16.4.2. Insect growth regulators

Insect growth regulators (IGRs) are compounds that affect insect growth via interference with metabolism or development. They offer a high level of efficiency against specific stages of many insect pests, with a low level of mammalian toxicity. The two most commonly used groups of IGRs are distinguished by their mode of action. Chemicals that interfere with the normal maturation of insects by disturbing the hormonal control of metamorphosis are the juvenile hormone mimics, such as juvenoids (e.g. fenoxycarb, hydroprene, methoprene, pyriproxyfen). These halt development so that the insect either fails to reach the adult stage or the resulting adult is sterile and malformed. As juvenoids deleteriously affect adults rather than immature in- sects, their use is most appropriate to species in which the adult rather than the larva is the pest, such as fleas, mosquitoes, and ants. The chitin synthesis inhibitors (e.g. diflubenzuron, triflumuron) prevent the formation of chitin, which is a vital component of insect cuticle. Many conventional insecticides cause a weak inhibition of chitin synthesis, but the benzoylureas (also known as benzoylphenylureas or acylureas, of which diflubenzuron and triflumuron are examples) strongly inhibit formation of cuticle. Insects exposed to chitin synthesis inhibitors usually die at or immediately after ecdysis. Typically, the affected insects shed the old cuticle partially or not all and, if they do succeed in escaping from their exuviae, their body is limp and easily damaged as a result of the weakness of the new cuticle.
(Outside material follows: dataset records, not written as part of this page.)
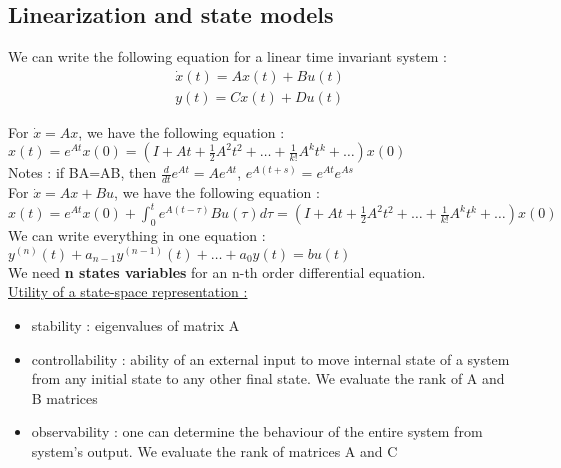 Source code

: \documentclass[../main.tex]{subfiles}
\begin{document}
\subsection{Linearization and state models}
We can write the following equation for a linear time invariant system :\\
\begin{equation}
    \begin{split}
        \dot{x}(t) = Ax(t) + Bu(t)\\
        y(t) = Cx(t) + Du(t)
    \end{split}
\end{equation}

For $\dot{x} = Ax$, we have the following equation :\\
$x(t) = e^{At}x(0) = (I+At+\frac{1}{2}A^2t^2+\dots + \frac{1}{k!}A^kt^k + \dots )x(0)$\\

\color{gray}Notes : if BA=AB, then $\frac{d}{dt}e^{At} = Ae^{At}$, $e^{A(t+s)} = e^{At}e^{As}$\color{black}\\

For $\dot{x} = Ax + Bu$, we have the following equation :\\
$x(t) = e^{At}x(0)+\int_0^t e^{A(t-\tau)}Bu(\tau)d\tau = (I+At+\frac{1}{2}A^2t^2+\dots + \frac{1}{k!}A^kt^k + \dots )x(0)$\\

We can write everything in one equation : $y^{(n)}(t) + a_{n-1}y^{(n-1)}(t) + \dots + a_0y(t) = bu(t)$\\

We need \textbf{n states variables} for an n-th order differential equation.\\

\quad \underline{Utility of a state-space representation :}\\
\begin{itemize}
    \item stability : eigenvalues of matrix A\\
    \item controllability : ability of an external input to move internal state of a system from any initial state to any other final state. We evaluate the rank of A and B matrices\\
    \item observability : one can determine the behaviour of the entire system from system's output. We evaluate the rank of matrices A and C\\
\end{itemize}
\end{document}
IGRs, which are fairly persistent indoors, usefully control insect pests in storage silos and domestic premises. Typically, juvenoids are used in urban pest control and inhibitors of chitin synthesis have greatest application in controlling beetle pests of stored grain. However, IGRs (e.g. pyriproxyfen) have been used also in field crops, for example in citrus in southern Africa. This use has led to severe secondary pest outbreaks because of their adverse effects on natural enemies, especially coccinellids but also wasp parasitoids. Spray drift from IGRs applied in African orchards also has affected the development of non-target beneficial insects, such as silkworms. In the USA, in the citrus-growing areas of California, many growers are interested in using IGRs, such as pyriproxyfen and buprofezin, to control California red scale (Diaspididae: Aonidiella aurantii); however, trials have shown that such chemicals have high toxicity to the predatory coccinellids that control several scale pests. The experimental application of methoprene (often used as a mosquito larvicide) to wetlands in the USA resulted in benthic communities that were impoverished in non- target insects, as a result of both direct toxic and indirect food-web effects, although there was a 1–2 year lag-time in the response of the insect taxa to application of this IGR.

Neem derivatives are another group of growth- regulatory compounds with significance in insect control (Box 16.3). Their ingestion, injection, or topical application disrupts molting and metamorphosis, with the effect depending on the insect and the concentration of chemical applied. Treated larvae or nymphs fail to molt, or the molt results in abnormal individuals in the subsequent instar; treated late-instar larvae or nymphs generally produce deformed and non-viable pupae or adults. These physiological effects of neem derivatives are not fully understood but are believed to result from interference with endocrine function; in particular, the main active principle of neem, azadirachtin (AZ), may act as an anti-ecdysteroid by blocking binding sites for ecdysteroid on the protein receptors. AZ may inhibit molting in insects by preventing the usual molt-initiating rise in ecdysteroid titer. Cuticle structures known to be particularly sensitive to ecdysteroids develop abnormally at low doses of AZ.

The newest group of IGRs developed for commercial use comprises the molting hormone mimics (e.g. tebufenozide), which are ecdysone agonists that appear to disrupt molting by binding to the ecdysone receptor protein. They have been used successfully against immature insect pests, especially lepidopterans. There are a few other types of IGRs, such as the anti-juvenile hormone analogs (e.g. precocenes), but these currently have little potential in pest control. Anti-juvenile hormones disrupt development by accelerating termination of the immature stages.